**INSTRUCTIONS TO FOLLOW:**
Below are the entries; return every line among them that holds the word "https".
**** RECORDS SHOWN
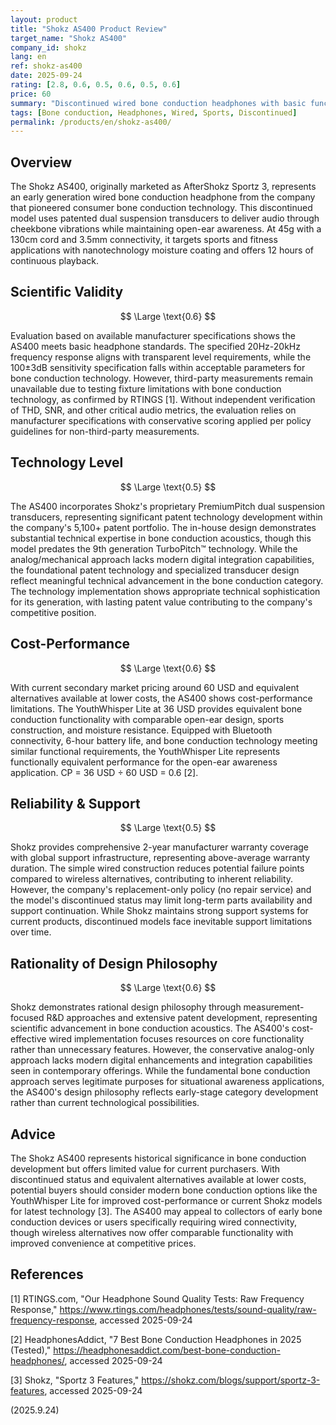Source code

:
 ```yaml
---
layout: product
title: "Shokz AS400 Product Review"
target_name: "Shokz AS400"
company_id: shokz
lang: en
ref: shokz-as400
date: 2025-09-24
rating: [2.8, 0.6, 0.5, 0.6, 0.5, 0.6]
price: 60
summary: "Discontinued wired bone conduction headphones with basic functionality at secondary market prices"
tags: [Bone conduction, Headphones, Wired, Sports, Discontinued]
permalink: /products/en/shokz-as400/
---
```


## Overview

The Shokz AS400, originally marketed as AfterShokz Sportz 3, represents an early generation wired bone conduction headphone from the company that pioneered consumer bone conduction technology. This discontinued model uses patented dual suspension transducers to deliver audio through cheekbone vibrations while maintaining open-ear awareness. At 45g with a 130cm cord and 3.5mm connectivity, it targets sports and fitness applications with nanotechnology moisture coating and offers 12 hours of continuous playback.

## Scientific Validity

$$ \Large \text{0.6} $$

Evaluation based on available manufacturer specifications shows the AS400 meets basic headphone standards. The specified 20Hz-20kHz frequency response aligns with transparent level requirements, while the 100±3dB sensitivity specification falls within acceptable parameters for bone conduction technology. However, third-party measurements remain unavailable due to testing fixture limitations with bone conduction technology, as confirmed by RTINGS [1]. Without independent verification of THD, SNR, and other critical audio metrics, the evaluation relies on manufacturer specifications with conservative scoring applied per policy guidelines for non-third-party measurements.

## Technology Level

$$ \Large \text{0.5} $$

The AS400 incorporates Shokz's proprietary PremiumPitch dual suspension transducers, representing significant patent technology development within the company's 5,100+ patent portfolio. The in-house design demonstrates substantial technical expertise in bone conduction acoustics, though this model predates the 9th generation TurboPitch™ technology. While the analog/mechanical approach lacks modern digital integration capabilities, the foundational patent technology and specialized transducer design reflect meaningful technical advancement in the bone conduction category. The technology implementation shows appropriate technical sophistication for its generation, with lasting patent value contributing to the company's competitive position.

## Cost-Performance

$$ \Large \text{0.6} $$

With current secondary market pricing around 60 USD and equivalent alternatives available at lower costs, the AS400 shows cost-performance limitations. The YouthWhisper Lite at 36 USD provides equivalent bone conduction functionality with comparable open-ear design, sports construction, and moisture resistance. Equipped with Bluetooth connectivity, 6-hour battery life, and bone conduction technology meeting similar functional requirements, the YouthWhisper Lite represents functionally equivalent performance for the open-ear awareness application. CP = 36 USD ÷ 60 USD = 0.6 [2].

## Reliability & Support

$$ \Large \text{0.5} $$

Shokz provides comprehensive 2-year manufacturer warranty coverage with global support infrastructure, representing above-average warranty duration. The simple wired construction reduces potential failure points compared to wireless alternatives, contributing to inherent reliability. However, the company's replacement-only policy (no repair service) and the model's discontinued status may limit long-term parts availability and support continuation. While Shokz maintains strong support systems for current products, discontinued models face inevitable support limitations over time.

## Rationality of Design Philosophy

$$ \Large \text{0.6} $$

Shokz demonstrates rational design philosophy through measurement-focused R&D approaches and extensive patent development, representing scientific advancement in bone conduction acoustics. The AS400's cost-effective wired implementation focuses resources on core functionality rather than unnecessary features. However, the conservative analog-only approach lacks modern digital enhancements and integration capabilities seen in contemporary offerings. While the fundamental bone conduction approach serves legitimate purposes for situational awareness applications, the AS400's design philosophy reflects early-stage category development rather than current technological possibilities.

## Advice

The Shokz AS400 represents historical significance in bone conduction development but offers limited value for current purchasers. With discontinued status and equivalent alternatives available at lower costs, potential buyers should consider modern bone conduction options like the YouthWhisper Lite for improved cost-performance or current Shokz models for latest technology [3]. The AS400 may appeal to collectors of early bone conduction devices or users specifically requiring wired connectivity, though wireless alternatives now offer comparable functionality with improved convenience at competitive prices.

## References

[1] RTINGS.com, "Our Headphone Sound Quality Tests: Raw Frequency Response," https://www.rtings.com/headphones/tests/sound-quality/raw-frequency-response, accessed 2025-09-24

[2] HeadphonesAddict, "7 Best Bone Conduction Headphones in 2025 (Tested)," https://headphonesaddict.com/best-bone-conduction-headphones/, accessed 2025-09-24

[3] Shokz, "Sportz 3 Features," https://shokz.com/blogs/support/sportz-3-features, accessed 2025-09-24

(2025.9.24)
********
**ANSWER TO THIS PROBLEM:**
[1] RTINGS.com, "Our Headphone Sound Quality Tests: Raw Frequency Response," https://www.rtings.com/headphones/tests/sound-quality/raw-frequency-response, accessed 2025-09-24
[2] HeadphonesAddict, "7 Best Bone Conduction Headphones in 2025 (Tested)," https://headphonesaddict.com/best-bone-conduction-headphones/, accessed 2025-09-24
[3] Shokz, "Sportz 3 Features," https://shokz.com/blogs/support/sportz-3-features, accessed 2025-09-24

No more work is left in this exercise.